**WHAT YOU ARE ASKED TO DO**: Copy out, word for word, the lines from the start of the data below through the line containing "Frontend: Built using HTML, CSS, JavaScript.", and no others.

[Opening DATA EXTRACT section]

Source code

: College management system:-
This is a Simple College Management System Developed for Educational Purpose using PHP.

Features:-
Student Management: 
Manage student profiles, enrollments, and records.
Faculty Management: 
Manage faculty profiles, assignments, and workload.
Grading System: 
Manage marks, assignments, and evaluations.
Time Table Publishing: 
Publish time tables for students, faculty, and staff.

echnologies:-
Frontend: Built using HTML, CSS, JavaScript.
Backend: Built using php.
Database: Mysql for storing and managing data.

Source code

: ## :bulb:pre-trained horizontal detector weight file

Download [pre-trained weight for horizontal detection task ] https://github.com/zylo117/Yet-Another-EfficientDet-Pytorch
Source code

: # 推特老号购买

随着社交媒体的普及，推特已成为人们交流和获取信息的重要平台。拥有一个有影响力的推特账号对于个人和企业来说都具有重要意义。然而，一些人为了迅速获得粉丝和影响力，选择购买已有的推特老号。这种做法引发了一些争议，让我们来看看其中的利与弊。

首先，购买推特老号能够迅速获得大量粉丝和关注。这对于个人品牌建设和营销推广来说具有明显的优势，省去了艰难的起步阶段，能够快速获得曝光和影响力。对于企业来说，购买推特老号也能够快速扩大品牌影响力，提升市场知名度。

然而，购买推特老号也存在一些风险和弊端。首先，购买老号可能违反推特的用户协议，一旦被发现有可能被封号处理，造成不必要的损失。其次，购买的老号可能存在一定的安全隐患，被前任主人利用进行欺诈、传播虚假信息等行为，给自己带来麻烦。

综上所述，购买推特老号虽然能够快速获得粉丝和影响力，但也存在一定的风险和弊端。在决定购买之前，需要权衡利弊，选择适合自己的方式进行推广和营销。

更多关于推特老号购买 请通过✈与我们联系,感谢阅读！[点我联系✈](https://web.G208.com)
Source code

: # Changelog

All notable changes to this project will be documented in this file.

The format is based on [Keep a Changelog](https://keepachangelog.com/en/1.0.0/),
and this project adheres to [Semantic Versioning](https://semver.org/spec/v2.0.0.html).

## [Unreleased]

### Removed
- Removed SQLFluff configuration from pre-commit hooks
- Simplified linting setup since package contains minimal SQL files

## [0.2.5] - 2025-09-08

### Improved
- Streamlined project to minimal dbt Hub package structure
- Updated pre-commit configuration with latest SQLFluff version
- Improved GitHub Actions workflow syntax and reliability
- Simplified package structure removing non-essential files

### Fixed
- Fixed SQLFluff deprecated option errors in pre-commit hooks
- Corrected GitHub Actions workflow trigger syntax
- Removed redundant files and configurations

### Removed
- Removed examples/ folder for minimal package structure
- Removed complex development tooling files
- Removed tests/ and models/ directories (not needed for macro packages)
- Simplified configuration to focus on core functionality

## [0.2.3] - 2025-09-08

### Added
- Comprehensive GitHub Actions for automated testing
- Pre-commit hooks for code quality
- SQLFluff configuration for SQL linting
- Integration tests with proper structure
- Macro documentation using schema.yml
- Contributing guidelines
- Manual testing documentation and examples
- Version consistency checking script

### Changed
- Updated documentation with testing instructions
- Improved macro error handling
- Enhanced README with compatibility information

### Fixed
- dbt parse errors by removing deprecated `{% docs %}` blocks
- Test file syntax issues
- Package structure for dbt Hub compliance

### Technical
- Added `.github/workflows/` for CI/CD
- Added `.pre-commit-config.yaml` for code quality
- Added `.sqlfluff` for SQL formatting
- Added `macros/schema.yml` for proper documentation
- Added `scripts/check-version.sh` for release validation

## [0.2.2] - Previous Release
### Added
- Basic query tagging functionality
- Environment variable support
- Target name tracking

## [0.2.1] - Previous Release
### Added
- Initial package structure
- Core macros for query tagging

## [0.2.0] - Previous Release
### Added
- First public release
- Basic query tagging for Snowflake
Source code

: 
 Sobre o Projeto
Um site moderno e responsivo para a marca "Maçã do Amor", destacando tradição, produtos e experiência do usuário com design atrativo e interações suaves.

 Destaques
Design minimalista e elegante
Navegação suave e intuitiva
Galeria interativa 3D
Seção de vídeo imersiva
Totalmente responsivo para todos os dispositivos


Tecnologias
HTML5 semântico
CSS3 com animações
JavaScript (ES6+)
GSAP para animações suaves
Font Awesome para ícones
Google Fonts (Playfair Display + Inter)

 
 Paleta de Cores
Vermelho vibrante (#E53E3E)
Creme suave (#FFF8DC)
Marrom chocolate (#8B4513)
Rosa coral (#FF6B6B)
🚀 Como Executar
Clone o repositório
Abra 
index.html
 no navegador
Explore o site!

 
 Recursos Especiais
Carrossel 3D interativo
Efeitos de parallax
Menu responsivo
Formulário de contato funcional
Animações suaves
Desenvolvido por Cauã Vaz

[Closing DATA EXTRACT section]

**PROBLEM SOLUTION**:
Source code

: College management system:-
This is a Simple College Management System Developed for Educational Purpose using PHP.

Features:-
Student Management: 
Manage student profiles, enrollments, and records.
Faculty Management: 
Manage faculty profiles, assignments, and workload.
Grading System: 
Manage marks, assignments, and evaluations.
Time Table Publishing: 
Publish time tables for students, faculty, and staff.

echnologies:-
Frontend: Built using HTML, CSS, JavaScript.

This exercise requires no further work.